Measures in the proposed Pensions Bill to advance the pensions dashboard, strengthen the Regulator and enable new forms of pension provision are welcome, but key measures have been left out because of splits in government, according to Steve Webb, Director of Policy at Royal London.

DWP has been looking to advance policy in two important areas but their absence from the Pensions Bill shows that the Department has been blocked by the Treasury.

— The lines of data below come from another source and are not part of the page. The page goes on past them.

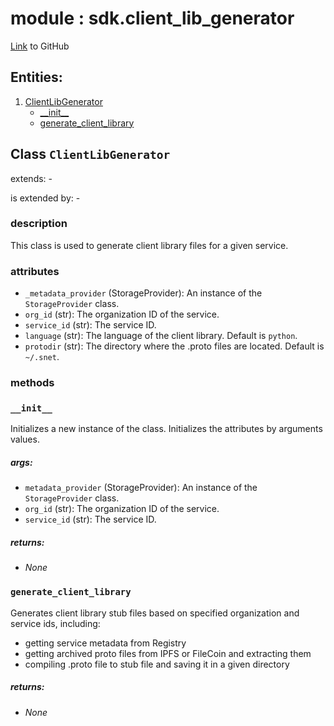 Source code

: 
# module : sdk.client_lib_generator

[Link](https://github.com/singnet/snet-sdk-python/blob/master/snet/sdk/client_lib_generator.py) to GitHub

## Entities:
1. [ClientLibGenerator](#class-clientlibgenerator)
   - [\_\_init\_\_](#init)
   - [generate_client_library](#generate-client-library)

## Class `ClientLibGenerator`

extends: -

is extended by: -

### description

This class is used to generate client library files for a given service.

### attributes

- `_metadata_provider` (StorageProvider): An instance of the `StorageProvider` class.
- `org_id` (str): The organization ID of the service.
- `service_id` (str): The service ID.
- `language` (str): The language of the client library. Default is `python`.
- `protodir` (str): The directory where the .proto files are located. Default is `~/.snet`.

### methods

### `__init__`

Initializes a new instance of the class. Initializes the attributes by arguments values.

##### args:

- `metadata_provider` (StorageProvider): An instance of the `StorageProvider` class.
- `org_id` (str): The organization ID of the service.
- `service_id` (str): The service ID.

##### returns:

- _None_

### `generate_client_library`

Generates client library stub files based on specified organization and service ids, including:
- getting service metadata from Registry
- getting archived proto files from IPFS or FileCoin and extracting them
- compiling .proto file to stub file and saving it in a given directory

##### returns:

- _None_
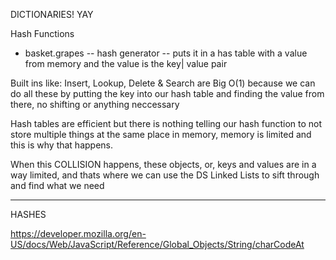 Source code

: DICTIONARIES! YAY

Hash Functions
* basket.grapes -- hash generator -- puts it in a has table with a value from memory and the value is the key| value pair

Built ins like: Insert, Lookup, Delete & Search are Big O(1) because we can do all these by putting the key into our hash table and finding the value from there, no shifting or anything neccessary

Hash tables are efficient but there is nothing telling our hash function to not store multiple things at the same place in memory, memory is limited and this is why that happens.

When this COLLISION happens, these objects, or, keys and values are in a way limited, and thats where we can use the DS Linked Lists to sift through and find what we need 

--------- 

HASHES

https://developer.mozilla.org/en-US/docs/Web/JavaScript/Reference/Global_Objects/String/charCodeAt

The first is the expansion of automatic enrolment, where DWP undertook a year-long review which concluded nearly two years ago.  This recommended that automatic enrolment should start at age 18 (rather than 22) and that mandatory contributions should apply to all earnings (rather than only applying to earnings above a ‘qualifying earnings’ floor).  These recommendations have been widely welcomed and accepted by DWP but Treasury opposition to the resultant rise in the cost of pension tax relief means that they are on hold.

The second key area is regulation of so-called ‘DB superfunds’ which would allow the consolidation of smaller final salary type pension schemes into larger vehicles.  DWP has consulted on regulation but the Treasury is concerned that these schemes might compete unfairly with insurers who sell bulk annuities to pension funds.  With no new statutory framework, the Pensions Regulator will now have to improvise a regulatory regime within its existing powers.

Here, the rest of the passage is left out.